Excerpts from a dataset
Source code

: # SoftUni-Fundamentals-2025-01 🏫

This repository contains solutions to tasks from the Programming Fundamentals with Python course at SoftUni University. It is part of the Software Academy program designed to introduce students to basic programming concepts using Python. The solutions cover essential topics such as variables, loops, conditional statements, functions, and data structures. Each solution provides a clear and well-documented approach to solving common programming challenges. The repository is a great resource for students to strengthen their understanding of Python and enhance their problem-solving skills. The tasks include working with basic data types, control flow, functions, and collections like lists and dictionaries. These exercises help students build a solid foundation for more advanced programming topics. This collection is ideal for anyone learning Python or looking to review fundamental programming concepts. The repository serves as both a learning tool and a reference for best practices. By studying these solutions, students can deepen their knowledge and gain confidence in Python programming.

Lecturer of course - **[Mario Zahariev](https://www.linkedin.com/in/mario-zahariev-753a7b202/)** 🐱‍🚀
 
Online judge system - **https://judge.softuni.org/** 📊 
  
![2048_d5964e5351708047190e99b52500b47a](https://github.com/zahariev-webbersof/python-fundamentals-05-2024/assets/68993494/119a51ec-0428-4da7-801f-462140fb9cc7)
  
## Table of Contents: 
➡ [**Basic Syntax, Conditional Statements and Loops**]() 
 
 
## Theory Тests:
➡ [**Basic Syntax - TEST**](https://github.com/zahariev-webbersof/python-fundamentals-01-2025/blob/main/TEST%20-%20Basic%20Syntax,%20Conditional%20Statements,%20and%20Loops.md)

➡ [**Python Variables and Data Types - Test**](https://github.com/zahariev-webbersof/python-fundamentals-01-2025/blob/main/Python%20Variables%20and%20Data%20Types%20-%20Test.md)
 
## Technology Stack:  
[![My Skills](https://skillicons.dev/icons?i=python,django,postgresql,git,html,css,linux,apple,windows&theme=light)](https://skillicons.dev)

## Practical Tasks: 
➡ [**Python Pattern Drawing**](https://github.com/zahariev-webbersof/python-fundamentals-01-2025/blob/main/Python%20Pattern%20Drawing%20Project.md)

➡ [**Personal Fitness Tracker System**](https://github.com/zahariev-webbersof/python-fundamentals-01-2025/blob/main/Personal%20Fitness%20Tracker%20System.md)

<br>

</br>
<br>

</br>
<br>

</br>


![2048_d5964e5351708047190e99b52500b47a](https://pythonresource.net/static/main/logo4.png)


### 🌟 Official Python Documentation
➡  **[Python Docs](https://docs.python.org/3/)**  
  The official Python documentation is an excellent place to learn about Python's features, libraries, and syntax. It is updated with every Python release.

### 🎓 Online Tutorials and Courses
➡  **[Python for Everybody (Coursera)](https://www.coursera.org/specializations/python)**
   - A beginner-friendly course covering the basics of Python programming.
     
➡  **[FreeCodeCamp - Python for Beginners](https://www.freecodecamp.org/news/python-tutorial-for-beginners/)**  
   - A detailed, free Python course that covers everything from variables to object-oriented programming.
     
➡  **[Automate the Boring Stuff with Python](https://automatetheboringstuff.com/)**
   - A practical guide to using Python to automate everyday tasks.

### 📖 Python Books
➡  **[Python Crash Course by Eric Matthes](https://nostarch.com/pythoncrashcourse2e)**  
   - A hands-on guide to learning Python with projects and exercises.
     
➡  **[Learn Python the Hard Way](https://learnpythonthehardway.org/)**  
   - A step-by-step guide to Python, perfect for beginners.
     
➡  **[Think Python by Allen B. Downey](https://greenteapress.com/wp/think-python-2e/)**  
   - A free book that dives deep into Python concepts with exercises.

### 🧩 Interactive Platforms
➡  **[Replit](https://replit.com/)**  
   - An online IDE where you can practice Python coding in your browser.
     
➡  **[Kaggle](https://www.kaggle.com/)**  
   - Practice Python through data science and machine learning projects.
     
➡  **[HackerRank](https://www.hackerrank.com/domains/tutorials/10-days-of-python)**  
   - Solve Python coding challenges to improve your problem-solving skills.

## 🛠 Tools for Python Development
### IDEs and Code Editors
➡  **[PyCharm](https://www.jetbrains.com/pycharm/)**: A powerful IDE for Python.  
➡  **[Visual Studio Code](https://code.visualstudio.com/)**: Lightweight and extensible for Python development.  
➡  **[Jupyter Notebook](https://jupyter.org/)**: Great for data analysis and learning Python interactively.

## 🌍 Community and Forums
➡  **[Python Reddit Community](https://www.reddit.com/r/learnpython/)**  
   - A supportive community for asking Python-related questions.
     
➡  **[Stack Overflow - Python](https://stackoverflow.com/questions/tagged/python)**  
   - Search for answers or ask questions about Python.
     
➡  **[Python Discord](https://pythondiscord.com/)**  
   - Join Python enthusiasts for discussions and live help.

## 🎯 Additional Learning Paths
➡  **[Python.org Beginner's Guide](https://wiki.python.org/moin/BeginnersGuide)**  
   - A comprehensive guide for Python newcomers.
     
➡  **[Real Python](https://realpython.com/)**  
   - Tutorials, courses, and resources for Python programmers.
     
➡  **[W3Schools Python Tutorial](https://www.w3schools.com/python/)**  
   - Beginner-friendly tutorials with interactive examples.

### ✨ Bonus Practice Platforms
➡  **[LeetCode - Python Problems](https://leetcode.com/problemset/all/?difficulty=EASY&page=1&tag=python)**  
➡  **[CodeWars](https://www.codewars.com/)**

Activity:
Give back the complete data, each line unchanged.

The completed task:
Source code

: # SoftUni-Fundamentals-2025-01 🏫

This repository contains solutions to tasks from the Programming Fundamentals with Python course at SoftUni University. It is part of the Software Academy program designed to introduce students to basic programming concepts using Python. The solutions cover essential topics such as variables, loops, conditional statements, functions, and data structures. Each solution provides a clear and well-documented approach to solving common programming challenges. The repository is a great resource for students to strengthen their understanding of Python and enhance their problem-solving skills. The tasks include working with basic data types, control flow, functions, and collections like lists and dictionaries. These exercises help students build a solid foundation for more advanced programming topics. This collection is ideal for anyone learning Python or looking to review fundamental programming concepts. The repository serves as both a learning tool and a reference for best practices. By studying these solutions, students can deepen their knowledge and gain confidence in Python programming.

Lecturer of course - **[Mario Zahariev](https://www.linkedin.com/in/mario-zahariev-753a7b202/)** 🐱‍🚀
 
Online judge system - **https://judge.softuni.org/** 📊 
  
![2048_d5964e5351708047190e99b52500b47a](https://github.com/zahariev-webbersof/python-fundamentals-05-2024/assets/68993494/119a51ec-0428-4da7-801f-462140fb9cc7)
  
## Table of Contents: 
➡ [**Basic Syntax, Conditional Statements and Loops**]() 
 
 
## Theory Тests:
➡ [**Basic Syntax - TEST**](https://github.com/zahariev-webbersof/python-fundamentals-01-2025/blob/main/TEST%20-%20Basic%20Syntax,%20Conditional%20Statements,%20and%20Loops.md)

➡ [**Python Variables and Data Types - Test**](https://github.com/zahariev-webbersof/python-fundamentals-01-2025/blob/main/Python%20Variables%20and%20Data%20Types%20-%20Test.md)
 
## Technology Stack:  
[![My Skills](https://skillicons.dev/icons?i=python,django,postgresql,git,html,css,linux,apple,windows&theme=light)](https://skillicons.dev)

## Practical Tasks: 
➡ [**Python Pattern Drawing**](https://github.com/zahariev-webbersof/python-fundamentals-01-2025/blob/main/Python%20Pattern%20Drawing%20Project.md)

➡ [**Personal Fitness Tracker System**](https://github.com/zahariev-webbersof/python-fundamentals-01-2025/blob/main/Personal%20Fitness%20Tracker%20System.md)

<br>

</br>
<br>

</br>
<br>

</br>


![2048_d5964e5351708047190e99b52500b47a](https://pythonresource.net/static/main/logo4.png)


### 🌟 Official Python Documentation
➡  **[Python Docs](https://docs.python.org/3/)**  
  The official Python documentation is an excellent place to learn about Python's features, libraries, and syntax. It is updated with every Python release.

### 🎓 Online Tutorials and Courses
➡  **[Python for Everybody (Coursera)](https://www.coursera.org/specializations/python)**
   - A beginner-friendly course covering the basics of Python programming.
     
➡  **[FreeCodeCamp - Python for Beginners](https://www.freecodecamp.org/news/python-tutorial-for-beginners/)**  
   - A detailed, free Python course that covers everything from variables to object-oriented programming.
     
➡  **[Automate the Boring Stuff with Python](https://automatetheboringstuff.com/)**
   - A practical guide to using Python to automate everyday tasks.

### 📖 Python Books
➡  **[Python Crash Course by Eric Matthes](https://nostarch.com/pythoncrashcourse2e)**  
   - A hands-on guide to learning Python with projects and exercises.
     
➡  **[Learn Python the Hard Way](https://learnpythonthehardway.org/)**  
   - A step-by-step guide to Python, perfect for beginners.
     
➡  **[Think Python by Allen B. Downey](https://greenteapress.com/wp/think-python-2e/)**  
   - A free book that dives deep into Python concepts with exercises.

### 🧩 Interactive Platforms
➡  **[Replit](https://replit.com/)**  
   - An online IDE where you can practice Python coding in your browser.
     
➡  **[Kaggle](https://www.kaggle.com/)**  
   - Practice Python through data science and machine learning projects.
     
➡  **[HackerRank](https://www.hackerrank.com/domains/tutorials/10-days-of-python)**  
   - Solve Python coding challenges to improve your problem-solving skills.

## 🛠 Tools for Python Development
### IDEs and Code Editors
➡  **[PyCharm](https://www.jetbrains.com/pycharm/)**: A powerful IDE for Python.  
➡  **[Visual Studio Code](https://code.visualstudio.com/)**: Lightweight and extensible for Python development.  
➡  **[Jupyter Notebook](https://jupyter.org/)**: Great for data analysis and learning Python interactively.

## 🌍 Community and Forums
➡  **[Python Reddit Community](https://www.reddit.com/r/learnpython/)**  
   - A supportive community for asking Python-related questions.
     
➡  **[Stack Overflow - Python](https://stackoverflow.com/questions/tagged/python)**  
   - Search for answers or ask questions about Python.
     
➡  **[Python Discord](https://pythondiscord.com/)**  
   - Join Python enthusiasts for discussions and live help.

## 🎯 Additional Learning Paths
➡  **[Python.org Beginner's Guide](https://wiki.python.org/moin/BeginnersGuide)**  
   - A comprehensive guide for Python newcomers.
     
➡  **[Real Python](https://realpython.com/)**  
   - Tutorials, courses, and resources for Python programmers.
     
➡  **[W3Schools Python Tutorial](https://www.w3schools.com/python/)**  
   - Beginner-friendly tutorials with interactive examples.

### ✨ Bonus Practice Platforms
➡  **[LeetCode - Python Problems](https://leetcode.com/problemset/all/?difficulty=EASY&page=1&tag=python)**  
➡  **[CodeWars](https://www.codewars.com/)**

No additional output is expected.